*** Opening Data for this task ***

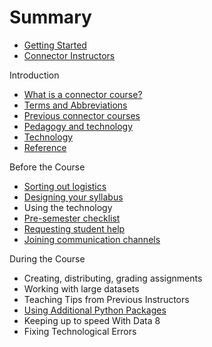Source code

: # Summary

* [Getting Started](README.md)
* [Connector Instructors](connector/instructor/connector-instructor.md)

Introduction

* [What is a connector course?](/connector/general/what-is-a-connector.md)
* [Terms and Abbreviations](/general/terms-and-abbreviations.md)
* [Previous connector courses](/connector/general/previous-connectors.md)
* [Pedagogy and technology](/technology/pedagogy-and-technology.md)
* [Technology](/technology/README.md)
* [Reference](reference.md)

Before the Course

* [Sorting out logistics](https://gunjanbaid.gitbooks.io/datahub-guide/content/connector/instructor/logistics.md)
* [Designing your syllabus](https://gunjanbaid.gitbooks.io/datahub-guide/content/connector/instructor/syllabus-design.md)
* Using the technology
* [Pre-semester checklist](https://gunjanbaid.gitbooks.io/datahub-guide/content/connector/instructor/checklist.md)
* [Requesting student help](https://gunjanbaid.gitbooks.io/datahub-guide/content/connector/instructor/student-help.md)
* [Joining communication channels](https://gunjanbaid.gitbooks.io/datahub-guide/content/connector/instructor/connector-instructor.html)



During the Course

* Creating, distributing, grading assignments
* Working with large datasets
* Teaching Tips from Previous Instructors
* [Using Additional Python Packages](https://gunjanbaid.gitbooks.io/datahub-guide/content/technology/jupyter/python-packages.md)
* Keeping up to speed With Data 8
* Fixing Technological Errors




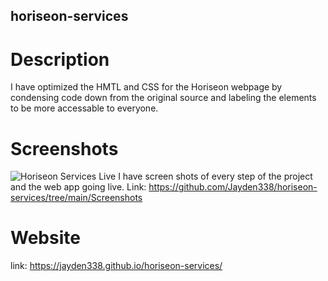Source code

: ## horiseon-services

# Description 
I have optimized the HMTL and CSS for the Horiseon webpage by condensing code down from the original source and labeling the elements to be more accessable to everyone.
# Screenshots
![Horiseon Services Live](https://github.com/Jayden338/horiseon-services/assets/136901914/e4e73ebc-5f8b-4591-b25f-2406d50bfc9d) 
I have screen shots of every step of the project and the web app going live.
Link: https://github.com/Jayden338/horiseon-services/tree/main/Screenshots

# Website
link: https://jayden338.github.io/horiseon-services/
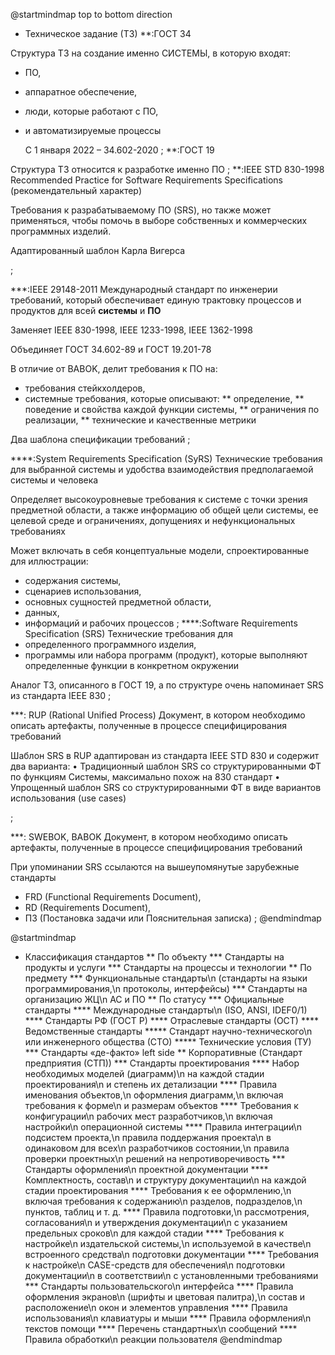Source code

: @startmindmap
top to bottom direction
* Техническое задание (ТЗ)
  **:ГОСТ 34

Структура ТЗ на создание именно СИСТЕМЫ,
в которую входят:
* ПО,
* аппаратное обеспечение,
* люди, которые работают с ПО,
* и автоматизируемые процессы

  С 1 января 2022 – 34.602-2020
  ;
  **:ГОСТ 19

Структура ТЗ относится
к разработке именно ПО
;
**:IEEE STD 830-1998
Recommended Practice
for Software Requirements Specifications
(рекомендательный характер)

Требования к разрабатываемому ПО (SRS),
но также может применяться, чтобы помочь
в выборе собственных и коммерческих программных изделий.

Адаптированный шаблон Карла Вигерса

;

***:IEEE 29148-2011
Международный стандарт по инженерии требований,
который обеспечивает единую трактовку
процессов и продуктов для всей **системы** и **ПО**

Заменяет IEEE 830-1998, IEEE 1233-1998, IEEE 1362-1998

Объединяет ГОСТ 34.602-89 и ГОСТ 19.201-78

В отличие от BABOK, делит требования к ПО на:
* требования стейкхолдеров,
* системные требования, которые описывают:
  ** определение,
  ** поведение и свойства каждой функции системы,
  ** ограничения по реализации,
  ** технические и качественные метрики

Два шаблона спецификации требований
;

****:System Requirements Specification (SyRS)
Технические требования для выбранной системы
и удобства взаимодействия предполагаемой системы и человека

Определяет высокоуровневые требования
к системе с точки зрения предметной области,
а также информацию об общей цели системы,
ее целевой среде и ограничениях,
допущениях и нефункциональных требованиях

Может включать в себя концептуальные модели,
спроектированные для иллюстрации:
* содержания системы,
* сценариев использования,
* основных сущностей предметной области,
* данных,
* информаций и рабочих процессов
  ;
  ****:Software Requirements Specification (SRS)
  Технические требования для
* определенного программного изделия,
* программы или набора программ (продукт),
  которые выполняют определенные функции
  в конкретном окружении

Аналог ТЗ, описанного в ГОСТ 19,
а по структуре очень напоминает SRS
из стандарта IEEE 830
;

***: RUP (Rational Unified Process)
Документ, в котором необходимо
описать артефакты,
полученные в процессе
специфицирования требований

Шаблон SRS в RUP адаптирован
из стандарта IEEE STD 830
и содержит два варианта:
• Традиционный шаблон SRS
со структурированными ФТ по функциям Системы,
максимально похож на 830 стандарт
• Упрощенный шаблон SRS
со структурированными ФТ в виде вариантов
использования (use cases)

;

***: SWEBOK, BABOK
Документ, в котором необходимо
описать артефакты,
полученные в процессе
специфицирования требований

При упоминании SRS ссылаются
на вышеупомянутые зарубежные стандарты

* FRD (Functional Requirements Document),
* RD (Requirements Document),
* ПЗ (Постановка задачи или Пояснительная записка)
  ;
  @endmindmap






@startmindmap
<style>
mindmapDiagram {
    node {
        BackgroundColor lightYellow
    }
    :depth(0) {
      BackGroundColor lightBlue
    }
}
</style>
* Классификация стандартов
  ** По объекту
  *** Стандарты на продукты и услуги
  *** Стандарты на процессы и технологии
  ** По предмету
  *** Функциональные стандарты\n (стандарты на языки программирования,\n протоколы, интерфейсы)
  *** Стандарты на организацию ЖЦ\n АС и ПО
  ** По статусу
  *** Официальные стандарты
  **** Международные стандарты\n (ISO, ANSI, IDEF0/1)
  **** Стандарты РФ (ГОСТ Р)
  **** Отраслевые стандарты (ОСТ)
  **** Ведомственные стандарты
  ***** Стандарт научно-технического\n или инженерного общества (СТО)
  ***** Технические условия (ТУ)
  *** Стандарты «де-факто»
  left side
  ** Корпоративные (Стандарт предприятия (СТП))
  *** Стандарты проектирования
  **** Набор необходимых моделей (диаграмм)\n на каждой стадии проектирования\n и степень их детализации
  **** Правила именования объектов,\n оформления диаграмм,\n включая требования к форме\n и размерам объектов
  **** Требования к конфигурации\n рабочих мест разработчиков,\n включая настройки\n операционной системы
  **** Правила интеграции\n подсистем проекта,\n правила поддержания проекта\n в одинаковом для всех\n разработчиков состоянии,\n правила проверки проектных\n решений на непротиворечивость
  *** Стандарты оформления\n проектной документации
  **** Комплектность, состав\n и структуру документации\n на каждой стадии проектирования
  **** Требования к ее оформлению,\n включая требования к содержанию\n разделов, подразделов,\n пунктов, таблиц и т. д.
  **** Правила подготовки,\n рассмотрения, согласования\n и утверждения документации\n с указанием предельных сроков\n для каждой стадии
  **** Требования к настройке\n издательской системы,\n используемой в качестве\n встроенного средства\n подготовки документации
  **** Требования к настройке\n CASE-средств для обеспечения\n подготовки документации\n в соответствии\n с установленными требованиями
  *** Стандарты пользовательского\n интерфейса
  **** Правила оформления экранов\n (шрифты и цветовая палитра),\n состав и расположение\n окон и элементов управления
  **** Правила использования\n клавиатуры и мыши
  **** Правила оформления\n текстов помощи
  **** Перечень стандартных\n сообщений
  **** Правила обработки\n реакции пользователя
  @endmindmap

*** Closing Data for this task ***

● Work to be completed
Write the full listing out again with every line unchanged, but include no pictures.

● Result for this task
Source code

: # Summary

* [Getting Started](README.md)
* [Connector Instructors](connector/instructor/connector-instructor.md)

Introduction

* [What is a connector course?](/connector/general/what-is-a-connector.md)
* [Terms and Abbreviations](/general/terms-and-abbreviations.md)
* [Previous connector courses](/connector/general/previous-connectors.md)
* [Pedagogy and technology](/technology/pedagogy-and-technology.md)
* [Technology](/technology/README.md)
* [Reference](reference.md)

Before the Course

* [Sorting out logistics](https://gunjanbaid.gitbooks.io/datahub-guide/content/connector/instructor/logistics.md)
* [Designing your syllabus](https://gunjanbaid.gitbooks.io/datahub-guide/content/connector/instructor/syllabus-design.md)
* Using the technology
* [Pre-semester checklist](https://gunjanbaid.gitbooks.io/datahub-guide/content/connector/instructor/checklist.md)
* [Requesting student help](https://gunjanbaid.gitbooks.io/datahub-guide/content/connector/instructor/student-help.md)
* [Joining communication channels](https://gunjanbaid.gitbooks.io/datahub-guide/content/connector/instructor/connector-instructor.html)



During the Course

* Creating, distributing, grading assignments
* Working with large datasets
* Teaching Tips from Previous Instructors
* [Using Additional Python Packages](https://gunjanbaid.gitbooks.io/datahub-guide/content/technology/jupyter/python-packages.md)
* Keeping up to speed With Data 8
* Fixing Technological Errors




Source code

: ## horiseon-services

# Description 
I have optimized the HMTL and CSS for the Horiseon webpage by condensing code down from the original source and labeling the elements to be more accessable to everyone.
# Screenshots
![Horiseon Services Live](https://github.com/Jayden338/horiseon-services/assets/136901914/e4e73ebc-5f8b-4591-b25f-2406d50bfc9d) 
I have screen shots of every step of the project and the web app going live.
Link: https://github.com/Jayden338/horiseon-services/tree/main/Screenshots

# Website
link: https://jayden338.github.io/horiseon-services/
Source code

: @startmindmap
top to bottom direction
* Техническое задание (ТЗ)
  **:ГОСТ 34

Структура ТЗ на создание именно СИСТЕМЫ,
в которую входят:
* ПО,
* аппаратное обеспечение,
* люди, которые работают с ПО,
* и автоматизируемые процессы

  С 1 января 2022 – 34.602-2020
  ;
  **:ГОСТ 19

Структура ТЗ относится
к разработке именно ПО
;
**:IEEE STD 830-1998
Recommended Practice
for Software Requirements Specifications
(рекомендательный характер)

Требования к разрабатываемому ПО (SRS),
но также может применяться, чтобы помочь
в выборе собственных и коммерческих программных изделий.

Адаптированный шаблон Карла Вигерса

;

***:IEEE 29148-2011
Международный стандарт по инженерии требований,
который обеспечивает единую трактовку
процессов и продуктов для всей **системы** и **ПО**

Заменяет IEEE 830-1998, IEEE 1233-1998, IEEE 1362-1998

Объединяет ГОСТ 34.602-89 и ГОСТ 19.201-78

В отличие от BABOK, делит требования к ПО на:
* требования стейкхолдеров,
* системные требования, которые описывают:
  ** определение,
  ** поведение и свойства каждой функции системы,
  ** ограничения по реализации,
  ** технические и качественные метрики

Два шаблона спецификации требований
;

****:System Requirements Specification (SyRS)
Технические требования для выбранной системы
и удобства взаимодействия предполагаемой системы и человека

Определяет высокоуровневые требования
к системе с точки зрения предметной области,
а также информацию об общей цели системы,
ее целевой среде и ограничениях,
допущениях и нефункциональных требованиях

Может включать в себя концептуальные модели,
спроектированные для иллюстрации:
* содержания системы,
* сценариев использования,
* основных сущностей предметной области,
* данных,
* информаций и рабочих процессов
  ;
  ****:Software Requirements Specification (SRS)
  Технические требования для
* определенного программного изделия,
* программы или набора программ (продукт),
  которые выполняют определенные функции
  в конкретном окружении

Аналог ТЗ, описанного в ГОСТ 19,
а по структуре очень напоминает SRS
из стандарта IEEE 830
;

***: RUP (Rational Unified Process)
Документ, в котором необходимо
описать артефакты,
полученные в процессе
специфицирования требований

Шаблон SRS в RUP адаптирован
из стандарта IEEE STD 830
и содержит два варианта:
• Традиционный шаблон SRS
со структурированными ФТ по функциям Системы,
максимально похож на 830 стандарт
• Упрощенный шаблон SRS
со структурированными ФТ в виде вариантов
использования (use cases)

;

***: SWEBOK, BABOK
Документ, в котором необходимо
описать артефакты,
полученные в процессе
специфицирования требований

При упоминании SRS ссылаются
на вышеупомянутые зарубежные стандарты

* FRD (Functional Requirements Document),
* RD (Requirements Document),
* ПЗ (Постановка задачи или Пояснительная записка)
  ;
  @endmindmap






@startmindmap
<style>
mindmapDiagram {
    node {
        BackgroundColor lightYellow
    }
    :depth(0) {
      BackGroundColor lightBlue
    }
}
</style>
* Классификация стандартов
  ** По объекту
  *** Стандарты на продукты и услуги
  *** Стандарты на процессы и технологии
  ** По предмету
  *** Функциональные стандарты\n (стандарты на языки программирования,\n протоколы, интерфейсы)
  *** Стандарты на организацию ЖЦ\n АС и ПО
  ** По статусу
  *** Официальные стандарты
  **** Международные стандарты\n (ISO, ANSI, IDEF0/1)
  **** Стандарты РФ (ГОСТ Р)
  **** Отраслевые стандарты (ОСТ)
  **** Ведомственные стандарты
  ***** Стандарт научно-технического\n или инженерного общества (СТО)
  ***** Технические условия (ТУ)
  *** Стандарты «де-факто»
  left side
  ** Корпоративные (Стандарт предприятия (СТП))
  *** Стандарты проектирования
  **** Набор необходимых моделей (диаграмм)\n на каждой стадии проектирования\n и степень их детализации
  **** Правила именования объектов,\n оформления диаграмм,\n включая требования к форме\n и размерам объектов
  **** Требования к конфигурации\n рабочих мест разработчиков,\n включая настройки\n операционной системы
  **** Правила интеграции\n подсистем проекта,\n правила поддержания проекта\n в одинаковом для всех\n разработчиков состоянии,\n правила проверки проектных\n решений на непротиворечивость
  *** Стандарты оформления\n проектной документации
  **** Комплектность, состав\n и структуру документации\n на каждой стадии проектирования
  **** Требования к ее оформлению,\n включая требования к содержанию\n разделов, подразделов,\n пунктов, таблиц и т. д.
  **** Правила подготовки,\n рассмотрения, согласования\n и утверждения документации\n с указанием предельных сроков\n для каждой стадии
  **** Требования к настройке\n издательской системы,\n используемой в качестве\n встроенного средства\n подготовки документации
  **** Требования к настройке\n CASE-средств для обеспечения\n подготовки документации\n в соответствии\n с установленными требованиями
  *** Стандарты пользовательского\n интерфейса
  **** Правила оформления экранов\n (шрифты и цветовая палитра),\n состав и расположение\n окон и элементов управления
  **** Правила использования\n клавиатуры и мыши
  **** Правила оформления\n текстов помощи
  **** Перечень стандартных\n сообщений
  **** Правила обработки\n реакции пользователя
  @endmindmap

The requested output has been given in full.